“But—” I forced out through clenched teeth.
“But that was who I am!” I threw the bottle. And despite the princess’s lack of upper body strength it flew like a missile at the window, slamming into the stone peak above it, sending red liquid and bits of bottle back into the room as if a small goblin with glass bones and a drinking problem had decided to climb into my room and explode.
“I want my life back!” I yelled at the remains of the wine goblin. I grabbed the neck of my dress and tore at it in frustration. “I don’t want this! I want my own life! Something! A part of it back! Anything!”
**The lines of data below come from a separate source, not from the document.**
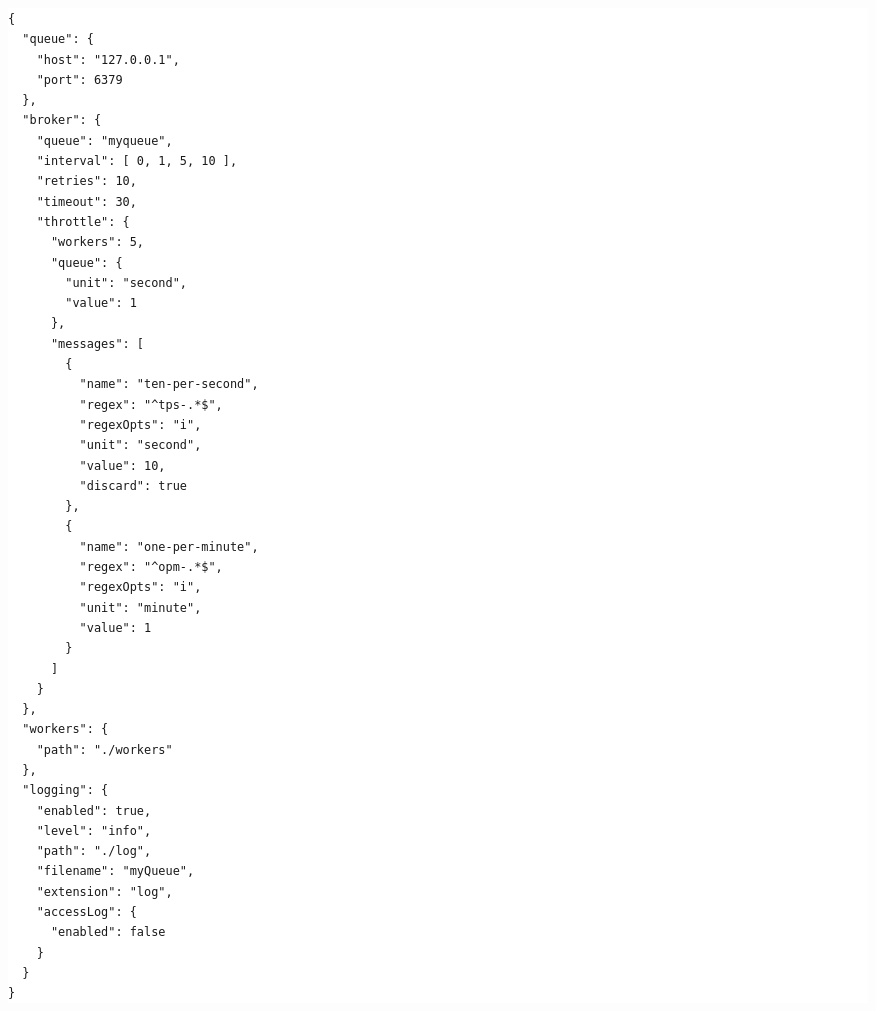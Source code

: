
 ```
{
  "queue": {
    "host": "127.0.0.1",
    "port": 6379
  },
  "broker": {
    "queue": "myqueue",
    "interval": [ 0, 1, 5, 10 ],
    "retries": 10,
    "timeout": 30,
    "throttle": {
      "workers": 5,
      "queue": {
        "unit": "second",
        "value": 1
      },
      "messages": [
        {
          "name": "ten-per-second",
          "regex": "^tps-.*$",
          "regexOpts": "i",
          "unit": "second",
          "value": 10,
          "discard": true
        },
        {
          "name": "one-per-minute",
          "regex": "^opm-.*$",
          "regexOpts": "i",
          "unit": "minute",
          "value": 1
        }
      ]
    }
  },
  "workers": {
    "path": "./workers"
  },
  "logging": {
    "enabled": true,
    "level": "info",
    "path": "./log",
    "filename": "myQueue",
    "extension": "log",
    "accessLog": {
      "enabled": false
    }
  }
}
```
I tore at my neckline, but, as I said, the princess didn’t have the greatest upper body strength, and while I wanted to tear through chemise, bodice, and dress in a drunken rage, I just managed to strain my arm and give myself a friction burn on my neck.
The princess’s neck. “Got to remember, like she said, it’s her body.”
A bad idea crossed my mind, and it stuck there. Holding my neck, angry, drunk, and self-pitying, I was ready to contemplate something I’d been avoiding since my “marriage” to Lucille. I stood up, steadier than I had a right to be, and walked toward the wardrobe that dominated one side of my room.
“Yeah, shouldn’t even be thinking this,” I slurred to myself.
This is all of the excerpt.